The centipede is an analogy for anger in the desire realm. As I was just saying, their first pair of legs contains venom. If you touch them, they will shoot out that venom. This is why they are used as an analogy. The form realm is free of desires. To distance themselves from desire, spiritual practitioners try to reach the form realm. In that state, they do not greedily pursue material things; however, they still have afflictions and are still thinking about many things. When in the state of the form realm, we are not like centipedes. We do not have so many desires, like all the legs on a centipede.
But there are poisonous creatures in this state. What kind of poisonous creatures? Snakes. We can be like poisonous snakes. See, there are no legs on a snake, but they are more poisonous than centipedes.

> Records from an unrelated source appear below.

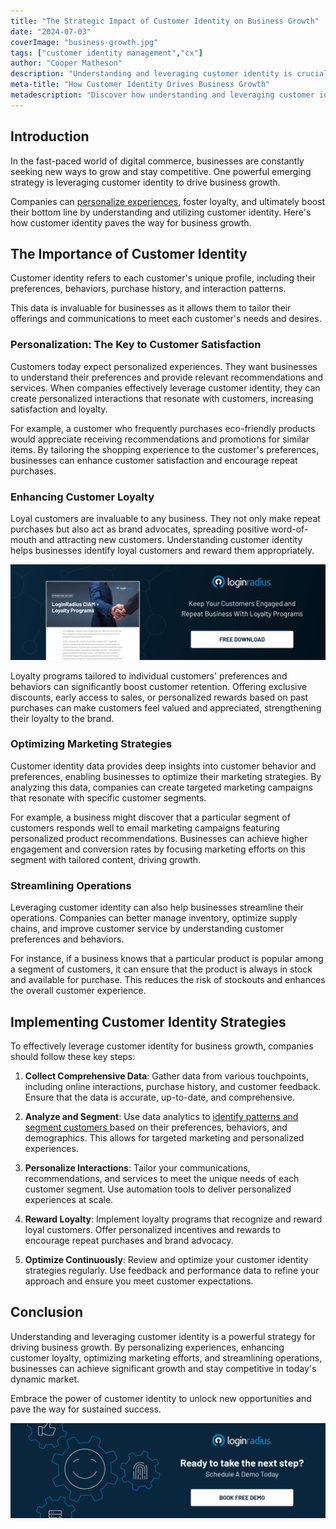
 ```yaml
---
title: "The Strategic Impact of Customer Identity on Business Growth"
date: "2024-07-03"
coverImage: "business-growth.jpg"
tags: ["customer identity management","cx"]
author: "Cooper Matheson"
description: "Understanding and leveraging customer identity is crucial for driving business growth in today's competitive market. By personalizing customer experiences and utilizing data effectively, businesses can meet customer expectations and achieve substantial growth."
meta-title: "How Customer Identity Drives Business Growth"
metadescription: "Discover how understanding and leveraging customer identity can drive significant business growth. Learn strategies to enhance customer experiences."
---
```

## Introduction

In the fast-paced world of digital commerce, businesses are constantly seeking new ways to grow and stay competitive. One powerful emerging strategy is leveraging customer identity to drive business growth. 

Companies can [personalize experiences](https://www.loginradius.com/customer-experience-solutions/), foster loyalty, and ultimately boost their bottom line by understanding and utilizing customer identity. Here's how customer identity paves the way for business growth.

## The Importance of Customer Identity

Customer identity refers to each customer's unique profile, including their preferences, behaviors, purchase history, and interaction patterns. 

This data is invaluable for businesses as it allows them to tailor their offerings and communications to meet each customer's needs and desires.

### Personalization: The Key to Customer Satisfaction

Customers today expect personalized experiences. They want businesses to understand their preferences and provide relevant recommendations and services. When companies effectively leverage customer identity, they can create personalized interactions that resonate with customers, increasing satisfaction and loyalty.

For example, a customer who frequently purchases eco-friendly products would appreciate receiving recommendations and promotions for similar items. By tailoring the shopping experience to the customer's preferences, businesses can enhance customer satisfaction and encourage repeat purchases.

### Enhancing Customer Loyalty

Loyal customers are invaluable to any business. They not only make repeat purchases but also act as brand advocates, spreading positive word-of-mouth and attracting new customers. Understanding customer identity helps businesses identify loyal customers and reward them appropriately.

[![DS-LR-loyalty](DS-LR-loyalty.png)](https://www.loginradius.com/resource/datasheet/ciam-loyalty-programs/)

Loyalty programs tailored to individual customers' preferences and behaviors can significantly boost customer retention. Offering exclusive discounts, early access to sales, or personalized rewards based on past purchases can make customers feel valued and appreciated, strengthening their loyalty to the brand.

### Optimizing Marketing Strategies

Customer identity data provides deep insights into customer behavior and preferences, enabling businesses to optimize their marketing strategies. By analyzing this data, companies can create targeted marketing campaigns that resonate with specific customer segments.

For example, a business might discover that a particular segment of customers responds well to email marketing campaigns featuring personalized product recommendations. Businesses can achieve higher engagement and conversion rates by focusing marketing efforts on this segment with tailored content, driving growth.

### Streamlining Operations

Leveraging customer identity can also help businesses streamline their operations. Companies can better manage inventory, optimize supply chains, and improve customer service by understanding customer preferences and behaviors.

For instance, if a business knows that a particular product is popular among a segment of customers, it can ensure that the product is always in stock and available for purchase. This reduces the risk of stockouts and enhances the overall customer experience.

## Implementing Customer Identity Strategies

To effectively leverage customer identity for business growth, companies should follow these key steps:

1. **Collect Comprehensive Data**: Gather data from various touchpoints, including online interactions, purchase history, and customer feedback. Ensure that the data is accurate, up-to-date, and comprehensive.

2. **Analyze and Segment**: Use data analytics to [identify patterns and segment customers ](https://www.loginradius.com/profile-management/)based on their preferences, behaviors, and demographics. This allows for targeted marketing and personalized experiences.

3. **Personalize Interactions**: Tailor your communications, recommendations, and services to meet the unique needs of each customer segment. Use automation tools to deliver personalized experiences at scale.

4. **Reward Loyalty**: Implement loyalty programs that recognize and reward loyal customers. Offer personalized incentives and rewards to encourage repeat purchases and brand advocacy.

5. **Optimize Continuously**: Review and optimize your customer identity strategies regularly. Use feedback and performance data to refine your approach and ensure you meet customer expectations.

## Conclusion

Understanding and leveraging customer identity is a powerful strategy for driving business growth. By personalizing experiences, enhancing customer loyalty, optimizing marketing efforts, and streamlining operations, businesses can achieve significant growth and stay competitive in today's dynamic market.

Embrace the power of customer identity to unlock new opportunities and pave the way for sustained success.

[![book-a-demo-loginradius](../../assets/book-a-demo-loginradius.png)](https://www.loginradius.com/book-a-demo/)
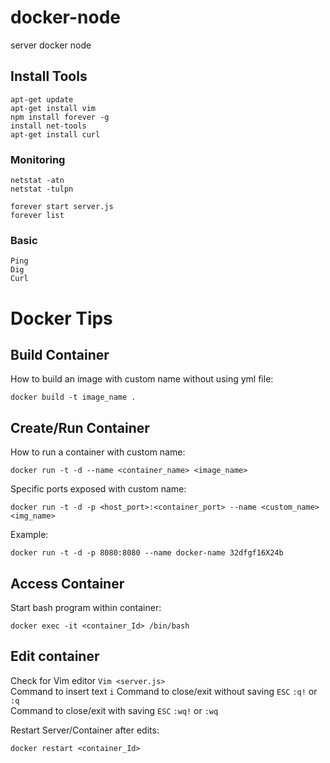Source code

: # docker-node
server docker node


  ## Install Tools
  ```
  apt-get update
  apt-get install vim
  npm install forever -g
  install net-tools
  apt-get install curl
  ```

  ### Monitoring 
  ```
  netstat -atn
  netstat -tulpn 
  ```
  ```
  forever start server.js
  forever list
  ```
  
  ### Basic 
  ```
  Ping 
  Dig 
  Curl 
  ```

# Docker Tips
  ## Build Container
  How to build an image with custom name without using yml file:  
  ```
  docker build -t image_name .
  ```
  ## Create/Run Container
  How to run a container with custom name:
  ```
  docker run -t -d --name <container_name> <image_name>
  ```
  Specific ports exposed with custom name:   
  ```
  docker run -t -d -p <host_port>:<container_port> --name <custom_name> <img_name> 
  ```
  Example:  
  ```
  docker run -t -d -p 8080:8080 --name docker-name 32dfgf16X24b
   ```
  ## Access Container 
  
  Start bash program within container:   
  ```
  docker exec -it <container_Id> /bin/bash
  ```
  ## Edit container  
  Check for Vim editor ```Vim <server.js>```  
  Command to insert text ```i```
  Command to close/exit without saving ```ESC``` ```:q!``` or ```:q```  
  Command to close/exit with saving ```ESC``` ```:wq!``` or  ```:wq```
  
  Restart Server/Container after edits:
  ```
  docker restart <container_Id>
  ```
  

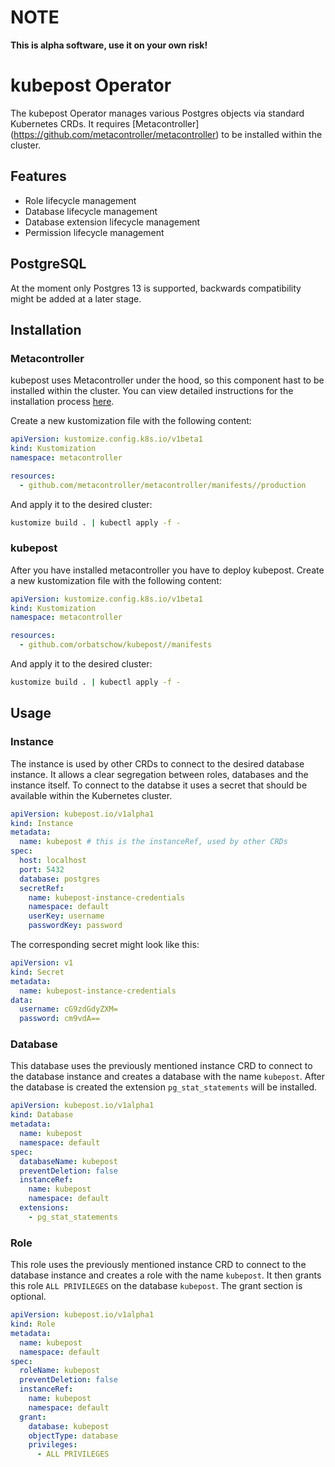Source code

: # NOTE

**This is alpha software, use it on your own risk!**

# kubepost Operator

The kubepost Operator manages various Postgres objects via standard Kubernetes CRDs. It requires [Metacontroller]
(https://github.com/metacontroller/metacontroller) to be installed within the cluster.

## Features

- Role lifecycle management
- Database lifecycle management
- Database extension lifecycle management
- Permission lifecycle management

## PostgreSQL

At the moment only Postgres 13 is supported, backwards compatibility might be added at a later stage.

## Installation

### Metacontroller

kubepost uses Metacontroller under the hood, so this component hast to be installed within the cluster. You can view
detailed instructions for the installation
process [here](https://metacontroller.github.io/metacontroller/guide/install.html).

Create a new kustomization file with the following content:

```yaml
apiVersion: kustomize.config.k8s.io/v1beta1
kind: Kustomization
namespace: metacontroller

resources:
  - github.com/metacontroller/metacontroller/manifests//production
```

And apply it to the desired cluster:

```bash
kustomize build . | kubectl apply -f -
```

### kubepost

After you have installed metacontroller you have to deploy kubepost. Create a new kustomization file with the following
content:

```yaml
apiVersion: kustomize.config.k8s.io/v1beta1
kind: Kustomization
namespace: metacontroller

resources:
  - github.com/orbatschow/kubepost//manifests
```

And apply it to the desired cluster:

```bash
kustomize build . | kubectl apply -f -
```

## Usage

### Instance

The instance is used by other CRDs to connect to the desired database instance. It allows
a clear segregation between roles, databases and the instance itself. To connect to the databse
it uses a secret that should be available within the Kubernetes cluster.

```yaml
apiVersion: kubepost.io/v1alpha1
kind: Instance
metadata:
  name: kubepost # this is the instanceRef, used by other CRDs
spec:
  host: localhost
  port: 5432
  database: postgres
  secretRef:
    name: kubepost-instance-credentials
    namespace: default
    userKey: username
    passwordKey: password
```

The corresponding secret might look like this:

```yaml
apiVersion: v1
kind: Secret
metadata:
  name: kubepost-instance-credentials
data:
  username: cG9zdGdyZXM=
  password: cm9vdA==

```

### Database


This database uses the previously mentioned instance CRD to connect to the database
instance and creates a database with the name `kubepost`. After the database is created
the extension `pg_stat_statements` will be installed.

```yaml
apiVersion: kubepost.io/v1alpha1
kind: Database
metadata:
  name: kubepost
  namespace: default
spec:
  databaseName: kubepost
  preventDeletion: false
  instanceRef:
    name: kubepost
    namespace: default
  extensions:
    - pg_stat_statements
```

### Role

This role uses the previously mentioned instance CRD to connect to the database
instance and creates a role with the name `kubepost`. It then grants this role
`ALL PRIVILEGES` on the database `kubepost`. The grant section is optional.

```yaml
apiVersion: kubepost.io/v1alpha1
kind: Role
metadata:
  name: kubepost
  namespace: default
spec:
  roleName: kubepost
  preventDeletion: false
  instanceRef:
    name: kubepost
    namespace: default
  grant:
    database: kubepost
    objectType: database
    privileges:
      - ALL PRIVILEGES

```
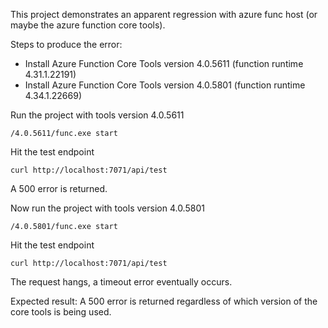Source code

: This project demonstrates an apparent regression with azure func host (or maybe the azure function core tools).

Steps to produce the error:
- Install Azure Function Core Tools version 4.0.5611 (function runtime 4.31.1.22191)
- Install Azure Function Core Tools version 4.0.5801 (function runtime 4.34.1.22669)

Run the project with tools version 4.0.5611
```
/4.0.5611/func.exe start
```
Hit the test endpoint
```
curl http://localhost:7071/api/test
```
A 500 error is returned.

Now run the project with tools version 4.0.5801
```
/4.0.5801/func.exe start
```
Hit the test endpoint
```
curl http://localhost:7071/api/test
```
The request hangs, a timeout error eventually occurs.

Expected result: A 500 error is returned regardless of which version of the core tools is being used.

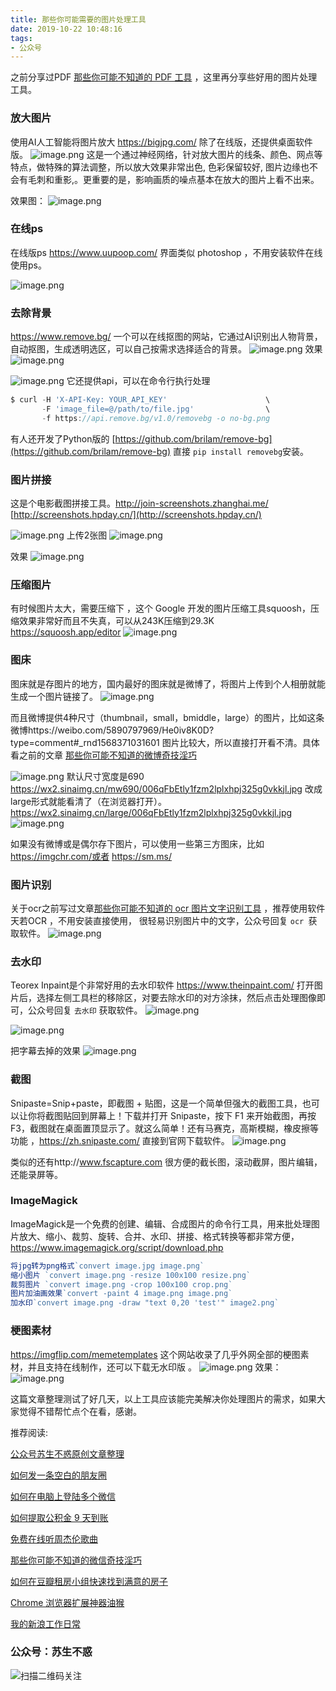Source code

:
 ```yaml
---
title: 那些你可能需要的图片处理工具
date: 2019-10-22 10:48:16
tags:
- 公众号
---
```

 之前分享过PDF [那些你可能不知道的 PDF 工具](https://mp.weixin.qq.com/s/-ycONLAF7n-Xmvv4-NN-cg) ，这里再分享些好用的图片处理工具。

### 放大图片
使用AI人工智能将图片放大 https://bigjpg.com/ 除了在线版，还提供桌面软件版。
![image.png](https://user-gold-cdn.xitu.io/2019/10/16/16dd541d6a20ae02?w=786&h=600&f=png&s=29606)
这是一个通过神经网络，针对放大图片的线条、颜色、网点等特点，做特殊的算法调整，所以放大效果非常出色, 色彩保留较好, 图片边缘也不会有毛刺和重影,。更重要的是，影响画质的噪点基本在放大的图片上看不出来。

效果图：
![image.png](https://user-gold-cdn.xitu.io/2019/10/16/16dd541d6a4531e3?w=1000&h=2000&f=png&s=144884)

 
### 在线ps
在线版ps https://www.uupoop.com/ 界面类似 photoshop ，不用安装软件在线使用ps。

![image.png](https://user-gold-cdn.xitu.io/2019/10/16/16dd541d6a326a7e?w=1240&h=617&f=png&s=156510)


### 去除背景
https://www.remove.bg/ 一个可以在线抠图的网站，它通过AI识别出人物背景，自动抠图，生成透明选区，可以自己按需求选择适合的背景。
![image.png](https://user-gold-cdn.xitu.io/2019/10/16/16dd541d6c9e7dc8?w=867&h=428&f=png&s=335325)
效果
![image.png](https://user-gold-cdn.xitu.io/2019/10/16/16dd541d6ca537fe?w=1134&h=439&f=png&s=279858)

![image.png](https://user-gold-cdn.xitu.io/2019/10/16/16dd541d6cbaeb3b?w=667&h=375&f=png&s=133481)
它还提供api，可以在命令行执行处理
```js
$ curl -H 'X-API-Key: YOUR_API_KEY'                      \
       -F 'image_file=@/path/to/file.jpg'                \
       -f https://api.remove.bg/v1.0/removebg -o no-bg.png
```

有人还开发了Python版的 [https://github.com/brilam/remove-bg](https://github.com/brilam/remove-bg)
直接 `pip install removebg`安装。 

### 图片拼接
这是个电影截图拼接工具。http://join-screenshots.zhanghai.me/ [http://screenshots.hpday.cn/](http://screenshots.hpday.cn/)

![image.png](https://user-gold-cdn.xitu.io/2019/10/16/16dd541d966e6131?w=1240&h=453&f=png&s=80625)
上传2张图
![image.png](https://user-gold-cdn.xitu.io/2019/10/16/16dd541d96ccad37?w=595&h=578&f=png&s=326938)

效果
![image.png](https://user-gold-cdn.xitu.io/2019/10/16/16dd541d994e9156?w=936&h=512&f=png&s=512442)

### 压缩图片
有时候图片太大，需要压缩下 ，这个 Google 开发的图片压缩工具squoosh，压缩效果非常好而且不失真，可以从243K压缩到29.3K  https://squoosh.app/editor
![image.png](https://user-gold-cdn.xitu.io/2019/10/16/16dd541d992cbe8e?w=1240&h=599&f=png&s=436958)


### 图床
图床就是存图片的地方，国内最好的图床就是微博了，将图片上传到个人相册就能生成一个图片链接了。
![image.png](https://user-gold-cdn.xitu.io/2019/10/16/16dd541d9f1e433f?w=1027&h=576&f=png&s=148729)

而且微博提供4种尺寸（thumbnail，small，bmiddle，large）的图片，比如这条微博https://weibo.com/5890797969/He0iv8K0D?type=comment#_rnd1568371031601 图片比较大，所以直接打开看不清。具体看之前的文章 [那些你可能不知道的微博奇技淫巧](https://mp.weixin.qq.com/s/j7VhoZXmUTnOWC5C_B8jlQ)

![image.png](https://user-gold-cdn.xitu.io/2019/10/16/16dd541d9a5ce22e?w=690&h=281&f=png&s=299813)
默认尺寸宽度是690 https://wx2.sinaimg.cn/mw690/006qFbEtly1fzm2lplxhpj325g0vkkjl.jpg
改成large形式就能看清了（在浏览器打开）。https://wx2.sinaimg.cn/large/006qFbEtly1fzm2lplxhpj325g0vkkjl.jpg
![image.png](https://user-gold-cdn.xitu.io/2019/10/16/16dd541dbf348e0e?w=1240&h=505&f=png&s=564670)


如果没有微博或是偶尔存下图片，可以使用一些第三方图床，比如 https://imgchr.com/或者 https://sm.ms/
 

### 图片识别
关于ocr之前写过文章[那些你可能不知道的 ocr 图片文字识别工具](https://mp.weixin.qq.com/s/CHb3gOMfGjwNjaznbv0R4g)
，推荐使用软件天若OCR ，不用安装直接使用， 很轻易识别图片中的文字，公众号回复 `ocr `获取软件。
![image.png](https://user-gold-cdn.xitu.io/2019/10/16/16dd541dc0b9cf39?w=976&h=432&f=png&s=280621)
 

 ### 去水印
Teorex Inpaint是个非常好用的去水印软件 https://www.theinpaint.com/ 打开图片后，选择左侧工具栏的移除区，对要去除水印的对方涂抹，然后点击处理图像即可，公众号回复 `去水印` 获取软件。
![image.png](https://user-gold-cdn.xitu.io/2019/10/16/16dd541dc34ee412?w=1089&h=669&f=png&s=295657)

![image.png](https://user-gold-cdn.xitu.io/2019/10/16/16dd541dd23cf0d0?w=1240&h=676&f=png&s=614474)

把字幕去掉的效果
![image.png](https://user-gold-cdn.xitu.io/2019/10/16/16dd541dd2ac5b2f?w=1078&h=537&f=png&s=260469)


### 截图
Snipaste=Snip+paste，即截图 + 贴图，这是一个简单但强大的截图工具，也可以让你将截图贴回到屏幕上！下载并打开 Snipaste，按下 F1 来开始截图，再按 F3，截图就在桌面置顶显示了。就这么简单！还有马赛克，高斯模糊，橡皮擦等功能 ，https://zh.snipaste.com/ 直接到官网下载软件。
![image.png](https://user-gold-cdn.xitu.io/2019/10/16/16dd541dd6cdd926?w=800&h=607&f=png&s=28230)

类似的还有http://www.fscapture.com 很方便的截长图，滚动截屏，图片编辑，还能录屏等。
###  ImageMagick 
ImageMagick是一个免费的创建、编辑、合成图片的命令行工具，用来批处理图片放大、缩小、裁剪、旋转、合并、水印、拼接、格式转换等都非常方便，https://www.imagemagick.org/script/download.php 
```js
将jpg转为png格式`convert image.jpg image.png`
缩小图片 `convert image.png -resize 100x100 resize.png`
裁剪图片 `convert image.png -crop 100x100 crop.png`
图片加油画效果`convert -paint 4 image.png image.png`
加水印`convert image.png -draw "text 0,20 'test'" image2.png`
```
### 梗图素材
https://imgflip.com/memetemplates 这个网站收录了几乎外网全部的梗图素材，并且支持在线制作，还可以下载无水印版 。
![image.png](https://user-gold-cdn.xitu.io/2019/10/16/16dd541deb0cf9bb?w=1080&h=513&f=png&s=595342)
效果：
![image.png](https://user-gold-cdn.xitu.io/2019/10/16/16dd541deee4b6ec?w=487&h=330&f=png&s=258681)


这篇文章整理测试了好几天，以上工具应该能完美解决你处理图片的需求，如果大家觉得不错帮忙点个在看，感谢。

 
推荐阅读:

[公众号苏生不惑原创文章整理](https://mp.weixin.qq.com/s/iL6WyI-TChtjZMuu5G5W8A)

[如何发一条空白的朋友圈](https://mp.weixin.qq.com/s/Xz1m-mqtCcBF_4hmGCpkUQ)

[如何在电脑上登陆多个微信](https://mp.weixin.qq.com/s/_3AeNahwbs8c3UJ0is1t4A)

[如何提取公积金 9 天到账](https://mp.weixin.qq.com/s/qyFvOgHf1mXwPKO0tQwUyg)

[免费在线听周杰伦歌曲](https://mp.weixin.qq.com/s/1omFkK5PPyeJEzUTagj9qg)

[那些你可能不知道的微信奇技淫巧](https://mp.weixin.qq.com/s/eGDO0Y8el_dsEyriCoAgog)

[如何在豆瓣租房小组快速找到满意的房子](https://mp.weixin.qq.com/s/k5lBwiDzGgSU3fh2v2Rw9A)

[Chrome 浏览器扩展神器油猴](https://mp.weixin.qq.com/s/adJFh_9LH0N-vvvYaiQqXg)

[我的新浪工作日常](https://mp.weixin.qq.com/s/mI5kubVY2t5jwJ9ub7A1iA)

### 公众号：苏生不惑
 ![扫描二维码关注](https://user-gold-cdn.xitu.io/2019/10/14/16dca703734ebde6?w=344&h=344&f=jpeg&s=4187)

In the desire realm, the centipede is an analogy for anger. The form realm is free of desires; though there are no reference to centipedes, it speaks of poisonous insects. There is no anger in the upper realms, and no intent towards mutual harm.
“There is no anger in the upper realms.” Regarding the desire realm, they have no greed, but these afflictions still have not been eliminated from their thinking. This describes the process of spiritual practice. These “centipedes and house centipedes and varieties of poisonous snake” are all analogies for the process of spiritual cultivation.
“Burned in the fire, they struggled to leave their holes.” This refers to afflictions.
All Three Realms have the fires of afflictions, but we take action only in the desire realm.As they move toward the form and formless realms, practitioners renounce the crude phenomena of form and contemplate the formless Dharma. This is the poisonous snakes that were burned and struggled to get of their holes.
In the state of the form and the formless realms, afflictions still have not been eliminated are also states of our mind. If we have not eliminated our afflictions, they will start fires. “All Three Realms have these fires but we take action only in the desire realm.” We only take action “in the desire realm. In the desire realm there are material rewards such as fame profit and status that people fight over.
In the desire realm alone, we take action and fight to obtain things. When fighting we have an opponent. When fighting we get into confrontations, etc. These [actions] are quite obvious. The afflictions of the desire realm, arise forms, objects and people, so we end up causing harm. All of this happens in the desire realm.
Spiritual practitioners move toward the form and formless realms. They have already renounced the desire realm and visible and tangible things fame and profit. These things are coarse and extremely crude. They have no desire for these things any longer.
The Drama they seek is to “contemplate the formless Dharma.” Having “renounced the crude phenomena of form, they have relinquished form, fame and wealth. These are all crude and not worth fighting over, so they do not struggle to obtain them. Instead, they “contemplate the formless Dharma.” They carefully contemplate the formless Dharma, but still they have afflictions. They carefully contemplate this Dharma,but in reality,this is not the Right Dharma, so there is no way [to escape from afflictions]. They are like poisonous snakes that are burned and struggle to leave their holes. Like these poisonous snakes, they are suffocated. Although they do not act with their body, inside their minds they are suffocated by the oppressive heat of afflictions.
So, “They struggle to leave their holes.” They still dace many mental struggles.In summary, as we learn the Buddha’s Way, we must be mindful. In our daily living when we awaken and open our eyes, our body comes in contact with the external environment. Thus, “the four elements, Five Skandhas and Eight Sufferings rage furiously. We must always hold this firmly in our minds. We must earnestly take in “flawless Dharma-essence [as] nourishment for wisdom and understanding.” We should make an effort to absorb the Dharma.
In our daily living, we must be able to discern between and “look, listen, contemplate and practice among the people.” It is among people that we can properly engage in spiritual practice. Everyone, please always be mindful.